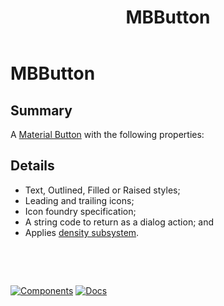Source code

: ﻿---
uid: C.MBButton
title: MBButton
---
# MBButton

## Summary

A [Material Button](https://github.com/material-components/material-components-web/tree/v9.0.0/packages/mdc-button#buttons) with the following properties:

## Details

- Text, Outlined, Filled or Raised styles;
- Leading and trailing icons;
- Icon foundry specification;
- A string code to return as a dialog action; and
- Applies [density subsystem](xref:A.Density).

&nbsp;

&nbsp;

[![Components](https://img.shields.io/static/v1?label=Components&message=Core&color=blue)](xref:A.CoreComponents)
[![Docs](https://img.shields.io/static/v1?label=API%20Documentation&message=MBButton&color=brightgreen)](xref:Material.Blazor.MBButton)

Work task = Leave out the pictures and output the rest of the records exactly.

Answer to the problem =
Source code

: ﻿---
uid: C.MBButton
title: MBButton
---
# MBButton

## Summary

A [Material Button](https://github.com/material-components/material-components-web/tree/v9.0.0/packages/mdc-button#buttons) with the following properties:

## Details

- Text, Outlined, Filled or Raised styles;
- Leading and trailing icons;
- Icon foundry specification;
- A string code to return as a dialog action; and
- Applies [density subsystem](xref:A.Density).

&nbsp;

&nbsp;

[![Components](https://img.shields.io/static/v1?label=Components&message=Core&color=blue)](xref:A.CoreComponents)
[![Docs](https://img.shields.io/static/v1?label=API%20Documentation&message=MBButton&color=brightgreen)](xref:Material.Blazor.MBButton)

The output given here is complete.